Chaitanya K. Joshi, Xiang Fu, Yi-Lun Liao, Vahe Gharakhanyan, Benjamin Kurt Miller, Anuroop Sriram, Zachary W. Ulissi

TL;DR

ADiT presents a unified latent diffusion framework that jointly models molecules and materials via a shared all-atom latent space learned by a Transformer-based VAE, followed by a Diffusion Transformer that denoises latents and decodes them into valid structures. The approach achieves state-of-the-art or competitive results across QM9 molecules and MP20 crystals, with substantial inference speedups over equivariant diffusion models and scalable performance gains as model size increases. Joint training on both domains enables transfer learning and improves sampling validity and stability, while maintaining strong results on larger datasets like GEOM-DRUGS. This work points toward broadly generalizable foundation models for generative chemistry with practical implications for fast, cross-domain inverse design.

Abstract

Diffusion models are the standard toolkit for generative modelling of 3D atomic systems. However, for different types of atomic systems -- such as molecules and materials -- the generative processes are usually highly specific to the target system despite the underlying physics being the same. We introduce the All-atom Diffusion Transformer (ADiT), a unified latent diffusion framework for jointly generating both periodic materials and non-periodic molecular systems using the same model: (1) An autoencoder maps a unified, all-atom representations of molecules and materials to a shared latent embedding space; and (2) A diffusion model is trained to generate new latent embeddings that the autoencoder can decode to sample new molecules or materials. Experiments on MP20, QM9 and GEOM-DRUGS datasets demonstrate that jointly trained ADiT generates realistic and valid molecules as well as materials, obtaining state-of-the-art results on par with molecule and crystal-specific models. ADiT uses standard Transformers with minimal inductive biases for both the autoencoder and diffusion model, resulting in significant speedups during training and inference compared to equivariant diffusion models. Scaling ADiT up to half a billion parameters predictably improves performance, representing a step towards broadly generalizable foundation models for generative chemistry. Open source code: https://github.com/facebookresearch/all-atom-diffusion-transformer

All-atom Diffusion Transformers: Unified generative modelling of molecules and materials

TL;DR

ADiT presents a unified latent diffusion framework that jointly models molecules and materials via a shared all-atom latent space learned by a Transformer-based VAE, followed by a Diffusion Transformer that denoises latents and decodes them into valid structures.
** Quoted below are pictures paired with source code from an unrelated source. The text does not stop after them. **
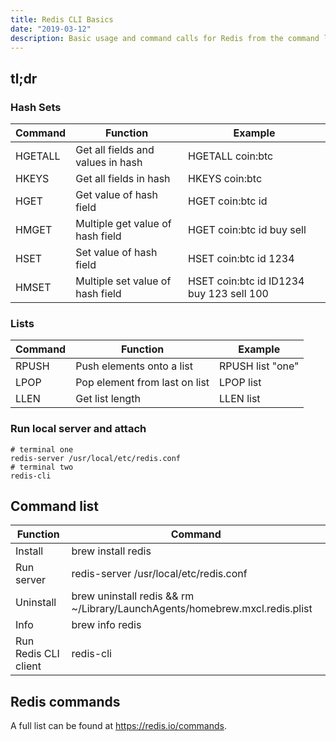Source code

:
 ```yaml
---
title: Redis CLI Basics
date: "2019-03-12"
description: Basic usage and command calls for Redis from the command line.
---
```


## tl;dr

### Hash Sets

| Command | Function                          | Example                                  |
| ------- | --------------------------------- | ---------------------------------------- |
| HGETALL | Get all fields and values in hash | HGETALL coin:btc                         |
| HKEYS   | Get all fields in hash            | HKEYS coin:btc                           |
| HGET    | Get value of hash field           | HGET coin:btc id                         |
| HMGET   | Multiple get value of hash field  | HGET coin:btc id buy sell                |
| HSET    | Set value of hash field           | HSET coin:btc id 1234                    |
| HMSET   | Multiple set value of hash field  | HSET coin:btc id ID1234 buy 123 sell 100 |

### Lists

| Command | Function                      | Example          |
| ------- | ----------------------------- | ---------------- |
| RPUSH   | Push elements onto a list     | RPUSH list "one" |
| LPOP    | Pop element from last on list | LPOP list        |
| LLEN    | Get list length               | LLEN list        |

### Run local server and attach

```shell
# terminal one
redis-server /usr/local/etc/redis.conf
# terminal two
redis-cli
```

## Command list

| Function             | Command                                                                     |
| -------------------- | --------------------------------------------------------------------------- |
| Install              | brew install redis                                                          |
| Run server           | redis-server /usr/local/etc/redis.conf                                      |
| Uninstall            | brew uninstall redis && rm ~/Library/LaunchAgents/homebrew.mxcl.redis.plist |
| Info                 | brew info redis                                                             |
| Run Redis CLI client | redis-cli                                                                   |

## Redis commands

A full list can be found at https://redis.io/commands.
The approach achieves state-of-the-art or competitive results across QM9 molecules and MP20 crystals, with substantial inference speedups over equivariant diffusion models and scalable performance gains as model size increases. Joint training on both domains enables transfer learning and improves sampling validity and stability, while maintaining strong results on larger datasets like GEOM-DRUGS. This work points toward broadly generalizable foundation models for generative chemistry with practical implications for fast, cross-domain inverse design.

Abstract

Diffusion models are the standard toolkit for generative modelling of 3D atomic systems. However, for different types of atomic systems -- such as molecules and materials -- the generative processes are usually highly specific to the target system despite the underlying physics being the same. We introduce the All-atom Diffusion Transformer (ADiT), a unified latent diffusion framework for jointly generating both periodic materials and non-periodic molecular systems using the same model: (1) An autoencoder maps a unified, all-atom representations of molecules and materials to a shared latent embedding space; and (2) A diffusion model is trained to generate new latent embeddings that the autoencoder can decode to sample new molecules or materials. Experiments on MP20, QM9 and GEOM-DRUGS datasets demonstrate that jointly trained ADiT generates realistic and valid molecules as well as materials, obtaining state-of-the-art results on par with molecule and crystal-specific models. ADiT uses standard Transformers with minimal inductive biases for both the autoencoder and diffusion model, resulting in significant speedups during training and inference compared to equivariant diffusion models. Scaling ADiT up to half a billion parameters predictably improves performance, representing a step towards broadly generalizable foundation models for generative chemistry. Open source code: https://github.com/facebookresearch/all-atom-diffusion-transformer

Paper Structure

This paper contains 12 sections, 11 equations, 12 figures, 7 tables.

Figures (12)

  • Figure 1: Unified generative modelling of molecules and materials with All-atom Diffusion Transformers. ADiT performs generative modelling of chemical systems in two stages: (1) A Variational Autoencoder (VAE) learns a shared latent space by reconstructing all-atom representations of both molecules (non-periodic) and crystals (periodic); and (2) A Diffusion Transformer (DiT) samples new latents from the shared distribution using classifier-free guidance, which are decoded to valid molecules or crystals using the VAE. Our unified latent diffusion framework enables transfer learning and avoids the complexity of multiple diffusion processes on categorical-continuous product manifolds used by equivariant diffusion models.
  • Figure 2: ADiTs are significantly faster than equivariant diffusion models. We plot the number of integration steps for ADiTs and equivariant diffusion models vs. time to generate 10,000 samples on a single V100 GPU. ADiTs scale significantly better with the number of integration steps compared to equivariant diffusion.
  • Figure 3: Scaling up ADiT improves performance. We show the effect of increasing the number of ADiT denoiser parameters on the training loss and generation validity rates. Left: training loss and validity rates vs. epochs. Right: Correlation plots for training loss and validity rates at epoch 2,000 vs. ADiT parameters (in Millions).
  • Figure 4: Histograms from DFT validation of 10,000 generated crystals. ADiT is more likely to generate stable crystals with DFT energy above hull $<$0.0 eV/atom compared to prior models. Samples from ADiT most closely follow the distributions for DFT formation energy and number of unique elements per crystal from MP20.
  • Figure 5: Histogram of spacegroups for 10,000 generated crystals. Diffusion-based ADiT and FlowMM tend to over sample crystals with P1 spacegroup compared to the MP20 training distribution. FlowLLM, an autoregressive language, tends to over sample crystals with Fm-3m, Pm-3m, and I4/mmm spacegroups.